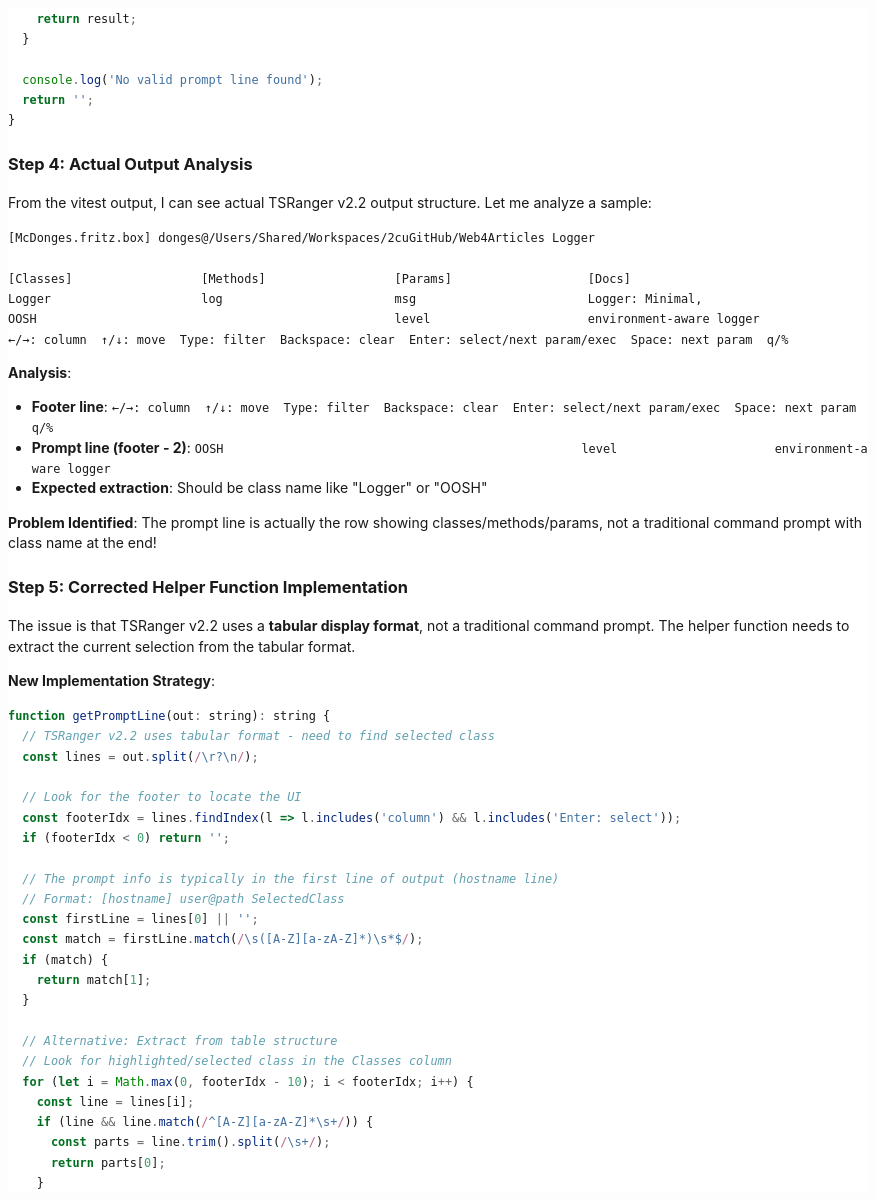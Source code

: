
 ```javascript
    return result;
  }
  
  console.log('No valid prompt line found');
  return '';
}
```

### **Step 4: Actual Output Analysis**

From the vitest output, I can see actual TSRanger v2.2 output structure. Let me analyze a sample:

```
[McDonges.fritz.box] donges@/Users/Shared/Workspaces/2cuGitHub/Web4Articles Logger
                                                                                                            
[Classes]                  [Methods]                  [Params]                   [Docs]                     
Logger                     log                        msg                        Logger: Minimal,           
OOSH                                                  level                      environment-aware logger   
←/→: column  ↑/↓: move  Type: filter  Backspace: clear  Enter: select/next param/exec  Space: next param  q/%
```

**Analysis**:
- **Footer line**: `←/→: column  ↑/↓: move  Type: filter  Backspace: clear  Enter: select/next param/exec  Space: next param  q/%`
- **Prompt line (footer - 2)**: `OOSH                                                  level                      environment-aware logger   `  
- **Expected extraction**: Should be class name like "Logger" or "OOSH"

**Problem Identified**: The prompt line is actually the row showing classes/methods/params, not a traditional command prompt with class name at the end!

### **Step 5: Corrected Helper Function Implementation**

The issue is that TSRanger v2.2 uses a **tabular display format**, not a traditional command prompt. The helper function needs to extract the current selection from the tabular format.

**New Implementation Strategy**:
```javascript
function getPromptLine(out: string): string {
  // TSRanger v2.2 uses tabular format - need to find selected class
  const lines = out.split(/\r?\n/);
  
  // Look for the footer to locate the UI
  const footerIdx = lines.findIndex(l => l.includes('column') && l.includes('Enter: select'));
  if (footerIdx < 0) return '';
  
  // The prompt info is typically in the first line of output (hostname line)
  // Format: [hostname] user@path SelectedClass
  const firstLine = lines[0] || '';
  const match = firstLine.match(/\s([A-Z][a-zA-Z]*)\s*$/);
  if (match) {
    return match[1];
  }
  
  // Alternative: Extract from table structure
  // Look for highlighted/selected class in the Classes column
  for (let i = Math.max(0, footerIdx - 10); i < footerIdx; i++) {
    const line = lines[i];
    if (line && line.match(/^[A-Z][a-zA-Z]*\s+/)) {
      const parts = line.trim().split(/\s+/);
      return parts[0];
    }
```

──────────

§ **Task to complete**
Check each line of the entries for "Implementation" and copy those that have it.

§ **Solution to this exercise**
### **Step 5: Corrected Helper Function Implementation**
**New Implementation Strategy**:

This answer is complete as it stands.